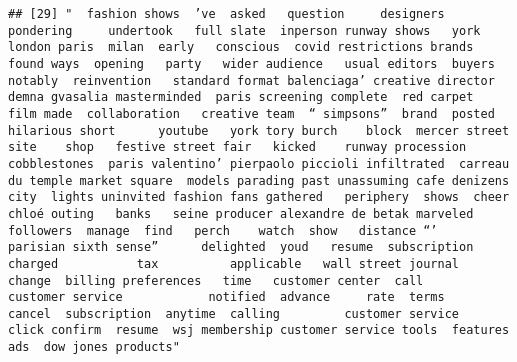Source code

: \documentclass[
]{article}
\begin{document}
\begin{verbatim}
## [29] "  fashion shows  ’ve  asked   question     designers  pondering     undertook   full slate  inperson runway shows   york london paris  milan  early   conscious  covid restrictions brands found ways  opening   party   wider audience   usual editors  buyers   notably  reinvention   standard format balenciaga’ creative director demna gvasalia masterminded  paris screening complete  red carpet   film made  collaboration   creative team  “ simpsons”  brand  posted  hilarious short      youtube   york tory burch    block  mercer street  site    shop   festive street fair   kicked    runway procession   cobblestones  paris valentino’ pierpaolo piccioli infiltrated  carreau du temple market square  models parading past unassuming cafe denizens     city  lights uninvited fashion fans gathered   periphery  shows  cheer   chloé outing   banks   seine producer alexandre de betak marveled   followers  manage  find   perch    watch  show   distance “’     parisian sixth sense”      delighted  youd   resume  subscription    charged           tax          applicable   wall street journal           change  billing preferences   time   customer center  call         customer service            notified  advance     rate  terms           cancel  subscription  anytime  calling         customer service         click confirm  resume  wsj membership customer service tools  features ads  dow jones products"                                                                                                                                                                                                                                                                                                                                                                                                                                                                                                                                                                                                                                                                                                                                                                                                                                                                                                                                                                                                                                                                                                                                                                                                                                                                                                                                                                                                                                                                                                                                                                                                                                                                                                                                                                                                                                                                                                                                                                                 
\end{verbatim}
\end{document}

------------------------------------

— WHAT NEEDS TO BE DONE —
Word-for-word copy, no pictures: write out the entries above in full.

— EXPECTED OUTPUT —
Source code

: \documentclass[
]{article}
\begin{document}
\begin{verbatim}
## [29] "  fashion shows  ’ve  asked   question     designers  pondering     undertook   full slate  inperson runway shows   york london paris  milan  early   conscious  covid restrictions brands found ways  opening   party   wider audience   usual editors  buyers   notably  reinvention   standard format balenciaga’ creative director demna gvasalia masterminded  paris screening complete  red carpet   film made  collaboration   creative team  “ simpsons”  brand  posted  hilarious short      youtube   york tory burch    block  mercer street  site    shop   festive street fair   kicked    runway procession   cobblestones  paris valentino’ pierpaolo piccioli infiltrated  carreau du temple market square  models parading past unassuming cafe denizens     city  lights uninvited fashion fans gathered   periphery  shows  cheer   chloé outing   banks   seine producer alexandre de betak marveled   followers  manage  find   perch    watch  show   distance “’     parisian sixth sense”      delighted  youd   resume  subscription    charged           tax          applicable   wall street journal           change  billing preferences   time   customer center  call         customer service            notified  advance     rate  terms           cancel  subscription  anytime  calling         customer service         click confirm  resume  wsj membership customer service tools  features ads  dow jones products"                                                                                                                                                                                                                                                                                                                                                                                                                                                                                                                                                                                                                                                                                                                                                                                                                                                                                                                                                                                                                                                                                                                                                                                                                                                                                                                                                                                                                                                                                                                                                                                                                                                                                                                                                                                                                                                                                                                                                                                 
\end{verbatim}
\end{document}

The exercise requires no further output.